• _Task to complete_
Work out how many lines in the data below contain "contacto", and state that count with nothing added.

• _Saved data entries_
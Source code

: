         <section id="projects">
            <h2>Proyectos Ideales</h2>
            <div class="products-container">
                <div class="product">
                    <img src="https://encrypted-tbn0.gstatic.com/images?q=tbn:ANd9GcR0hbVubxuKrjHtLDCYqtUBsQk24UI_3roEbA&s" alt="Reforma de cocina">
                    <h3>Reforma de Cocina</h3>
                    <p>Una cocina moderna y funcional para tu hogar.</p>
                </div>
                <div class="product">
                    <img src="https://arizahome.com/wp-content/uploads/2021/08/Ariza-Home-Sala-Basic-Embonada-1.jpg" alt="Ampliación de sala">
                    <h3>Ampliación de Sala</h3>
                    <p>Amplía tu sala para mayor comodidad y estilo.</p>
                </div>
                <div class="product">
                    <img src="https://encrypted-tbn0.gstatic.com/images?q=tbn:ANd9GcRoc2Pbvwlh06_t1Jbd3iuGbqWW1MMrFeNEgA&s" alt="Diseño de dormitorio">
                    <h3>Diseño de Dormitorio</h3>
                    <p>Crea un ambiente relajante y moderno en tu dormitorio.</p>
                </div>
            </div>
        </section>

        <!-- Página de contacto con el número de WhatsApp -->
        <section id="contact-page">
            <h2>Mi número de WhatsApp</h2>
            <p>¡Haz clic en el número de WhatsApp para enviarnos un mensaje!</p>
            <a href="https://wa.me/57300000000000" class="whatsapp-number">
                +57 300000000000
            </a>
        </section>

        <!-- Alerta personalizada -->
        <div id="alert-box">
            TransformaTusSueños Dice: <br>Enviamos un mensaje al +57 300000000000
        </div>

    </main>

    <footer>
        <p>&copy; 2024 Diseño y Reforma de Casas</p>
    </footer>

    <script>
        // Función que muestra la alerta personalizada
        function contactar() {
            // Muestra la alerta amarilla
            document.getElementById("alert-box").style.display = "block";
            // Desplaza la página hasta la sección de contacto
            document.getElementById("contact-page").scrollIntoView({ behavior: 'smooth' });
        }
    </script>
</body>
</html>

• _Answer area_
2